Charles Smith

Charles R. Smith, Jr. was born and raised in California. As a child he spent a lot of time reading books and poetry and playing basketball, but during his stint on the high school yearbook committee he fell in love with photography and decided that he wanted to be a professional photography.

Today, Smith combines his experiences in these three areas — writing, photography, and sports — in his work with children's books. Rimshots, his first book, is a collection of stories and poems mixed with gritty black and white photos. While many of his books, like Hoop Kings, Hoop Queens, Tall Tales and Short Takes, focus on basketball, Smith has diverse interests. Baseball gets its due in Diamond Life, while the definition of what it means to be American is celebrated through images and words in I Am America. His recent work celebrates those who have inspired him, such as Muhammad Ali in Twelve Rounds to Glory and subjects he's been interested in since he was a kid, such as The Mighty 12, which celebrates Greek gods and goddesses. Of the distinctive niche Charles R. Smith Jr. fills with his books, he notes, "I want to show students, particularly boys, that there are many ways to pursue their interests, no matter what they may be."
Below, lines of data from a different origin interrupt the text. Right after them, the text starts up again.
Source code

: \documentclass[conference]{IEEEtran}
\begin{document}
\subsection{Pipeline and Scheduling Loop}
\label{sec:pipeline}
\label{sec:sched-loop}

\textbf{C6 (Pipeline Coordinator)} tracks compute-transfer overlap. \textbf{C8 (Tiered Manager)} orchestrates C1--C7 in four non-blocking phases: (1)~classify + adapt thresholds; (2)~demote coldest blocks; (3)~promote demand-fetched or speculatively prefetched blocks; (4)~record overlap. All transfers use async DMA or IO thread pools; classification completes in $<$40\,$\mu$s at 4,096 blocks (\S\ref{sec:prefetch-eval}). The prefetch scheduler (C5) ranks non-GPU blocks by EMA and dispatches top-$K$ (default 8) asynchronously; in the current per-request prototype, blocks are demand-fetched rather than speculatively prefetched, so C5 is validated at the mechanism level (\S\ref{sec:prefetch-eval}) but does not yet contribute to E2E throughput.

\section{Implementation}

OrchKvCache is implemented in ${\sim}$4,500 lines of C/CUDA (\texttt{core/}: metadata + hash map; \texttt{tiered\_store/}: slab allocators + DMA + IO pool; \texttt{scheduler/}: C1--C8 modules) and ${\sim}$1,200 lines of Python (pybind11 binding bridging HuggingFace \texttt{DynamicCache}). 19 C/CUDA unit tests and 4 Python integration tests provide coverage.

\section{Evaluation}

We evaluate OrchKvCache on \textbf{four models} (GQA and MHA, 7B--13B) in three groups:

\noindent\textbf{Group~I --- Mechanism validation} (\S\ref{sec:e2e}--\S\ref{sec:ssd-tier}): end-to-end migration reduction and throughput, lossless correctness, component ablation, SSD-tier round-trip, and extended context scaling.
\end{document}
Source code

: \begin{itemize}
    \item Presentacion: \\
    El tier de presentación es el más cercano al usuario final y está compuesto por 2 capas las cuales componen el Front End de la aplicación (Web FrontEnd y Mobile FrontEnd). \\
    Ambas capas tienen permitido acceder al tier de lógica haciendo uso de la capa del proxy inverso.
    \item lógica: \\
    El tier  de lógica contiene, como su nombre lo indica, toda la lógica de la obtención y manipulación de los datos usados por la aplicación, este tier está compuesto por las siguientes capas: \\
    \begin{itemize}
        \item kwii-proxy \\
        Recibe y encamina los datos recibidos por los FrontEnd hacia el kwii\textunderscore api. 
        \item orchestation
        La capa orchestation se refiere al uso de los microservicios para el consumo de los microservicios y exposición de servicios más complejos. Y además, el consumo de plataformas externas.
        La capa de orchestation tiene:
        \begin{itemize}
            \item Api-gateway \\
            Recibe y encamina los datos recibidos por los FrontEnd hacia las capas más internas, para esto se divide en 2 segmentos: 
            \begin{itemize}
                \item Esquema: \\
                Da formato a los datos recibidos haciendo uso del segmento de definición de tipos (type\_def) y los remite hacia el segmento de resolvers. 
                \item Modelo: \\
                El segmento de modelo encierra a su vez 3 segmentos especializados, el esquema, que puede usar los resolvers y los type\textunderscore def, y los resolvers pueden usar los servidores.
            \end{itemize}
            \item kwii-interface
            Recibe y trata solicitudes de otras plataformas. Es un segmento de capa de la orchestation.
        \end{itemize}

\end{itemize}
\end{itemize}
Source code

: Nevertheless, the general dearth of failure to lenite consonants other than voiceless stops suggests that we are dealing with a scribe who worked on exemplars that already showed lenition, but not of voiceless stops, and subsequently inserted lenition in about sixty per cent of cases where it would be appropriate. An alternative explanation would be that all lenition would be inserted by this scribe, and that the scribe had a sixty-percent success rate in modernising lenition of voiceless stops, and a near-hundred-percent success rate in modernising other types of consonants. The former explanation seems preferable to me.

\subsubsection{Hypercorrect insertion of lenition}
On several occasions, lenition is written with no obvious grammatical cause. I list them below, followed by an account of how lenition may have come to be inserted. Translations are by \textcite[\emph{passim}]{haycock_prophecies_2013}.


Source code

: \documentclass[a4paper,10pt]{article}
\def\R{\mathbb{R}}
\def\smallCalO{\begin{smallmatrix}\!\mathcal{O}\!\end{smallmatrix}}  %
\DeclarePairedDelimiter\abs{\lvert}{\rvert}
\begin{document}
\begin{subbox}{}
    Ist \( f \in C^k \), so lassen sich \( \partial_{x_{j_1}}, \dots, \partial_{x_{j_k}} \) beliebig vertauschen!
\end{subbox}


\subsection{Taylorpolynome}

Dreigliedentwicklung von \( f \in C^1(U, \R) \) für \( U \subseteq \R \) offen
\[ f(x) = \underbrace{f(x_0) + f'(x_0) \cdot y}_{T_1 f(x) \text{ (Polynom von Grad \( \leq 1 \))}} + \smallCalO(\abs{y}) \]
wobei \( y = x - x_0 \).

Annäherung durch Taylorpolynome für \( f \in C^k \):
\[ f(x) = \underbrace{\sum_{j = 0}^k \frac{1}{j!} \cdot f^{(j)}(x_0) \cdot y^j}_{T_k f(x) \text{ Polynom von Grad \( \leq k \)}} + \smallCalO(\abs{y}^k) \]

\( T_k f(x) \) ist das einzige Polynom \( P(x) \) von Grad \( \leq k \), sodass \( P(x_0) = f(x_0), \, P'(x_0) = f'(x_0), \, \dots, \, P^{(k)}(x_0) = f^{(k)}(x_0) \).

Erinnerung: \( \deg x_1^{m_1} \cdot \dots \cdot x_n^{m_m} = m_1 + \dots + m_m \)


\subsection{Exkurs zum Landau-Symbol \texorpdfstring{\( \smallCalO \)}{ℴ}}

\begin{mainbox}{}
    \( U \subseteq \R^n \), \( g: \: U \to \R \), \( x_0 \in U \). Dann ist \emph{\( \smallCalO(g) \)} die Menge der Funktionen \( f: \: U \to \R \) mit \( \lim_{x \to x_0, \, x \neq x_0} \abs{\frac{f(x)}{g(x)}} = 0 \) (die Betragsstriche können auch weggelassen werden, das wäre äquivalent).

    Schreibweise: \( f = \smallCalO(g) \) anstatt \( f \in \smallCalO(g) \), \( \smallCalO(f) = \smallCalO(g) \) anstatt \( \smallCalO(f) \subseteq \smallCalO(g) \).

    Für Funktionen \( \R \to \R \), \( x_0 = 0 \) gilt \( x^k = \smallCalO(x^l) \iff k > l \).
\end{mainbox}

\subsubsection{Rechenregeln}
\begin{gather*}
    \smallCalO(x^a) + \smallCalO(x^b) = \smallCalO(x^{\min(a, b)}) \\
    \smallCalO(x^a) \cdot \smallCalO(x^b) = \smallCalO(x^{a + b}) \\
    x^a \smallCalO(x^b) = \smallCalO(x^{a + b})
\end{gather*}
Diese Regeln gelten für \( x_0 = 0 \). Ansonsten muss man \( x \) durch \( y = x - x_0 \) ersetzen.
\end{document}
Smith lives in Poughkeepsie, New York, with his wife and their three children.

Books by This Author

Black Jack: The Ballad of Jack Johnson

Illustrated by: Shane W. Evans
Age Level: 6-9
Arthur John Johnson became known as Black Jack, the world's first black heavyweight champion and one of the best known boxers of the 20th century. Readers meet him through a rhythmic text and bold illustrations that present a clever, hardworking, and confident man. The book is published just in time to commemorate the anniversary of historic fight, July 4, 1910.

I Am America

Age Level: 3-6
Language: English

Look how different we are and see how much we are the same! Readers will surely see themselves in the pages of this book, which is full of color photographs of children's faces. The rhyming text and images celebrate the tapestry of cultures, religions, and physical appearances of children throughout the United States.